The softwood granulate was analytically checked by independent laboratories.

Administration / exposure

Route of administration:
oral: gavage
Vehicle:
other: Methocel K4M Premium
Details on oral exposure:
The rats received the test material preparations orally by means of a stomach tube.
Doses:
The test material concentration was 100 g/L.
The dose was 20 mL/kg or 2000 mg/kg bw.
No. of animals per sex per dose:
3 (m) / 3 (f)
Control animals:
no
Details on study design:
-- Observation for clinical symptoms
The behavior and general condition of all rats were monitored for at least 6 hours after the administration and then checked daily.

-- Body weight
All animals were weighed before treatment and on days 2, 4, 6, 8, 11, 13, and 15 of the experimental part.

-- Pathology
All rats were sacrificed at the end of the experimental part by C02-asphyxia and subjected to gross pathological investigations.

-- Archive statement
All raw data, specimens, and the final report are stored in the archives of the testing facility.
Statistics:
The body weight data were recorded with the PC-program ,,AKUDAT". The statistical evaluations of the body weight were carried out with PC. The body weight development of each rat and group was determined. The group mean value was calculated for each measurement and printed on tables.

Results and discussion

Effect levels
Sex:
male/female
Dose descriptor:
LD50
Effect level:
> 2 000
Mortality:
No mortality observed. All rats survived the observation period.
Clinical signs:
No signs of toxicity were detected in the 3 male and 3 female rats after treatment with 2000 mg/kg of CCP-V2-1.
Body weight:
Body weight development of the treated rats was inconspicuous.
Gross pathology:
At necropsy no organ alterations were seen.
Other findings:
None

Any other information on results incl. tables

No signs of toxicity were detected in the 3 male and 3 female rats after treatment with 2000 mg/kg bw of CCP-V2-1.

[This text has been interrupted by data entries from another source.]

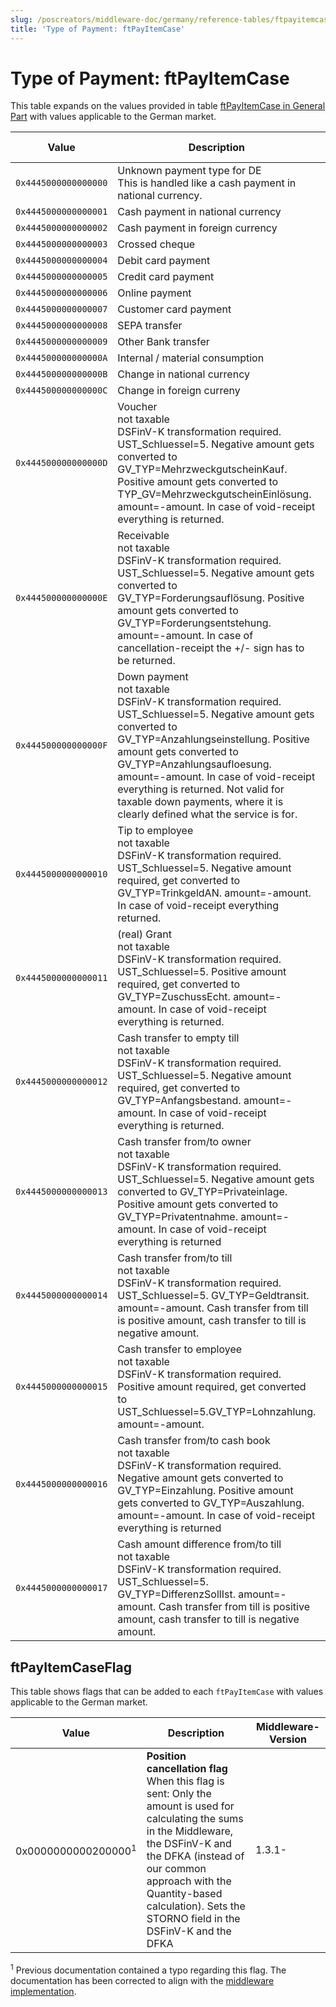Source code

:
 ```yaml
---
slug: /poscreators/middleware-doc/germany/reference-tables/ftpayitemcase
title: 'Type of Payment: ftPayItemCase'
---
```


# Type of Payment: ftPayItemCase

This table expands on the values provided in table [ftPayItemCase in General Part](../../general/reference-tables/reference-tables.md#type-of-payment-ftpayitemcase) with values applicable to the German market.

| **Value**  | **Description** | **ZAHLART_TYP (DSFinV-K)** | **Middleware-Version** |
|---|---|---|---|
| `0x4445000000000000` | Unknown payment type for DE<br />This is handled like a cash payment in national currency. | Bar | 1.3- |
| `0x4445000000000001` | Cash payment in national currency | Bar | 1.3- |
| `0x4445000000000002` | Cash payment in foreign currency | Bar | 1.3-  |
| `0x4445000000000003` | Crossed cheque | Unbar | 1.3-  |
| `0x4445000000000004` | Debit card payment | ECKarte | 1.3- |
| `0x4445000000000005` | Credit card payment  | Kreditkarte | 1.3- |
| `0x4445000000000006` | Online payment | ElZahlungsdienstleister | 1.3- |
| `0x4445000000000007` | Customer card payment | Guthabenkarte  | 1.3- |
| `0x4445000000000008` | SEPA transfer   | Unbar | 1.3-  |
| `0x4445000000000009` | Other Bank transfer | Unbar | 1.3- |
| `0x444500000000000A` | Internal / material consumption | Keine | 1.3- |
| `0x444500000000000B` | Change in national currency | Bar | 1.3- |
| `0x444500000000000C` | Change in foreign curreny | Bar | 1.3- |
| `0x444500000000000D` | Voucher<br />not taxable <br />DSFinV-K transformation required. UST_Schluessel=5. Negative amount gets converted to GV_TYP=MehrzweckgutscheinKauf. Positive amount gets converted to TYP_GV=MehrzweckgutscheinEinlösung. amount=-amount. In case of void-receipt everything is returned. | Keine | 1.3 |
| `0x444500000000000E` | Receivable<br />not taxable <br />DSFinV-K transformation required. UST_Schluessel=5. Negative amount gets converted to GV_TYP=Forderungsauflösung. Positive amount gets converted to GV_TYP=Forderungsentstehung. amount=-amount. In case of cancellation-receipt the +/- sign has to be returned.  | Keine | 1.3- |
| `0x444500000000000F` | Down payment<br />not taxable <br />DSFinV-K transformation required. UST_Schluessel=5. Negative amount gets converted to GV_TYP=Anzahlungseinstellung. Positive amount gets converted to GV_TYP=Anzahlungsaufloesung. amount=-amount. In case of void-receipt everything is returned. Not valid for taxable down payments, where it is clearly defined what the service is for. | Keine  | 1.3- |
| `0x4445000000000010` | Tip to employee<br />not taxable<br />DSFinV-K transformation required. UST_Schluessel=5. Negative amount required, get converted to GV_TYP=TrinkgeldAN. amount=-amount. In case of void-receipt everything returned. | Keine | 1.3- |
| `0x4445000000000011` | (real) Grant <br />not taxable<br />DSFinV-K transformation required. UST_Schluessel=5. Positive amount required, get converted to GV_TYP=ZuschussEcht. amount=-amount. In case of void-receipt everything is returned. | Keine | 1.3- |
| `0x4445000000000012` | Cash transfer to empty till<br />not taxable <br />DSFinV-K transformation required. UST_Schluessel=5. Negative amount required, get converted to GV_TYP=Anfangsbestand. amount=-amount. In case of void-receipt everything is returned. | Keine | 1.3- |
| `0x4445000000000013` | Cash transfer from/to owner<br />not taxable <br />DSFinV-K transformation required. UST_Schluessel=5. Negative amount gets converted to GV_TYP=Privateinlage. Positive amount gets converted to GV_TYP=Privatentnahme. amount=-amount. In case of void-receipt everything is returned | Keine | 1.3- |
| `0x4445000000000014` | Cash transfer from/to till<br />not taxable <br />DSFinV-K transformation required. UST_Schluessel=5. GV_TYP=Geldtransit. amount=-amount. Cash transfer from till is positive amount, cash transfer to till is negative amount. | Keine | 1.3- |
| `0x4445000000000015` | Cash transfer to employee <br />not taxable <br />DSFinV-K transformation required. Positive amount required, get converted to UST_Schluessel=5.GV_TYP=Lohnzahlung. amount=-amount. | Keine | 1.3- |
| `0x4445000000000016` | Cash transfer from/to cash book <br />not taxable <br />DSFinV-K transformation required. Negative amount gets converted to GV_TYP=Einzahlung. Positive amount gets converted to GV_TYP=Auszahlung. amount=-amount.  In case of void-receipt everything is returned | Keine | 1.3- |
| `0x4445000000000017` | Cash amount difference from/to till<br />not taxable<br />DSFinV-K transformation required. UST_Schluessel=5. GV_TYP=DifferenzSollIst. amount=-amount. Cash transfer from till is positive amount, cash transfer to till is negative amount. | Keine | 1.3- |

## ftPayItemCaseFlag

This table shows flags that can be added to each `ftPayItemCase` with values applicable to the German market. 

| Value | Description | Middleware-Version |
|---|---|---|
| 0x0000000000200000<sup>1</sup> | **Position cancellation flag** <br />When this flag is sent: Only the amount is used for calculating the sums in the Middleware, the DSFinV-K and the DFKA (instead of our common approach with the Quantity-based calculation). Sets the STORNO field in the DSFinV-K and the DFKA | 1.3.1- |

<sup>1</sup> Previous documentation contained a typo regarding this flag. The documentation has been corrected to align with the [middleware implementation](https://docs.fiskaltrust.eu/changelog/middleware/1.3.66#-feature-support-line-cancellations).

All rats survived the observation period. Body weight development of the treated rats was inconspicuous. At necropsy no organ alterations were seen.

Applicant's summary and conclusion

Interpretation of results:
not classified
Remarks:
Migrated information Criteria used for interpretation of results: EU
Conclusions:
According to the results of this study the test material can be allocated to ATC class 0 i.e. the LD50 value is expected to exceed 2000 mg/kg.
Executive summary:

Purpose

The purpose of this acute toxicity study was to provide information on possible health hazards in case of acute oral contact with a test material and serve as a a rational basis for risk assessment to the acute toxicity potential of the test item in man.

Study design

The test material CCP-V2-1 was tested for acute toxicity in rats after oral administration of 2000 mg/kg body weight. Directly before the administration the test material was prepared with aqueous Methocel K4M Premium solution as vehicle.

This study was performed according to the ,,Acute toxic class method" (ATC).

Results

No signs of toxicity were detected in the 3 male and 3 female rats after treatment and no rat died.

The gross pathological examination revealed no organ alterations.

Conclusions

According to the results of this study the test material can be allocated to ATC class 0 i.e. the LD50 value is expected to exceed 2000 mg/kg.